What can I say? They look good. They taste great. 

The viscosity of the chocolate was such that it produced the perfect chocolate shell -- not too thick, not too thin, and perfectly capable of containing ice cream as it begins to soften and melt. And the addition of the grapeseed oil made it easy to bite through the shell, directly out of the freezer. Top marks to the Ferrandi School of Culinary Arts.

Look out, Haagan Dazs, I'm coming for you!  

Strawberry Brownie Ice Cream

Since treating myself to a KitchenAid ice cream maker attachment several years ago (a pandemic indulgence spurred on by my sister and mother), I've made a quart (or so) of ice cream each summer to enjoy. Among the hits have been malted ice cream with crushed Maltesers, sour cherry ice cream with chocolate pieces, and blueberry ice cream with cheese cake bits.
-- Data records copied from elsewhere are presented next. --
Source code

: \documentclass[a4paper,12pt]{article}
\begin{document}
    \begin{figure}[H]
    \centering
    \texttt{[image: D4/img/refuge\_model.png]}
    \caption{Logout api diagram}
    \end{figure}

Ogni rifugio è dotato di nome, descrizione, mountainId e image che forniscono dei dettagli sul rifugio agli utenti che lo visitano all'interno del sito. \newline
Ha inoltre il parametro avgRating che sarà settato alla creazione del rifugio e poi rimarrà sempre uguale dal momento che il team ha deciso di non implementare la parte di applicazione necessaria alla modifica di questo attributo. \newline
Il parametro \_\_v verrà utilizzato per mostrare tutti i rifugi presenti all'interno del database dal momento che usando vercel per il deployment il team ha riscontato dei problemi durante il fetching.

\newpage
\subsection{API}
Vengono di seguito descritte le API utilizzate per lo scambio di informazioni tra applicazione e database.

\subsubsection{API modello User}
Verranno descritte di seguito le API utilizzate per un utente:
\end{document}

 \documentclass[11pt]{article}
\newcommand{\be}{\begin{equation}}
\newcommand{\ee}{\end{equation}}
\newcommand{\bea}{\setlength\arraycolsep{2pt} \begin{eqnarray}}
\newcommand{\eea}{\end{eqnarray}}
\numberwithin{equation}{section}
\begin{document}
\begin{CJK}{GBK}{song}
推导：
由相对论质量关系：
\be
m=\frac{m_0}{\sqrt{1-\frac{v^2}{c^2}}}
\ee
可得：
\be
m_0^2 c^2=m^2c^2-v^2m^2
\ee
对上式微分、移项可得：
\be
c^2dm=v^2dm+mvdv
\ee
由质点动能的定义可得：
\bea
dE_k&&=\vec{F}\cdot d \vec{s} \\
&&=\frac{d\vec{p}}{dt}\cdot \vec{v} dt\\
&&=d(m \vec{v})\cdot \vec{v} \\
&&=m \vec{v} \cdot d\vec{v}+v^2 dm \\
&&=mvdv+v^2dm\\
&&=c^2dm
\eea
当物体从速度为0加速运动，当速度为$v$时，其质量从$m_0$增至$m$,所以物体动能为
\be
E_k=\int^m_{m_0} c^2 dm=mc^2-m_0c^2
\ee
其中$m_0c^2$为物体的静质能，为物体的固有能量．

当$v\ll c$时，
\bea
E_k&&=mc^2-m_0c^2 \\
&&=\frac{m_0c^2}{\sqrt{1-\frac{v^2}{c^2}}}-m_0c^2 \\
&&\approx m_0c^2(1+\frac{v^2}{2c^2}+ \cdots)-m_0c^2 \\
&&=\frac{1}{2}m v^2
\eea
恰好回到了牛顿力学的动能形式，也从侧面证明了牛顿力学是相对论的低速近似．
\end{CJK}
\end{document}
I've also tried lemon sorbet, which was especially good with vodka. 

This year, looking to match or surpass the wonder that was blueberry cheese cake ice cream last summer, I got to thinking that strawberry ice cream would be delicious. And then it hit me that the perfect companion would be my mother's chocolate fudge brownies. In addition to being absolutely heavenly, her brownies also don't really freeze even when placed in a cookie can in a deep freezer for several weeks (don't ask how I know this). That means that they shouldn't be rock solid (and unpleasant) in an ice cream mixture. 

After consulting a number of recipes online, I decided to modify the Driscoll's recipe for blueberry ice cream that I liked so much last summer. I bought a pound of fresh strawberries and chopped them before cooking and pureeing them. While they chilled in the fridge with the cream and milk, I mixed up a batch of brownies and baked it on a pizza pan. Once cool, I chopped up a third of the thin brownie into 1cm cubes and froze them. About 24 hours later, we were able to churn the ice cream and layer it in a tub with the brownie pieces. I also molded a few strawberry ice cream bars (no brownie pieces) for a chocolate experiment (stay tuned!). Then into the freezer!

The yield this time consisted of one quart container, two small individual serving containers, and four bars. The flavour is exceptional. There's just nothing like fresh strawberries. 

I definitely will have to buy a box of sugar cones so that I can enjoy a sweet treat throughout the summer!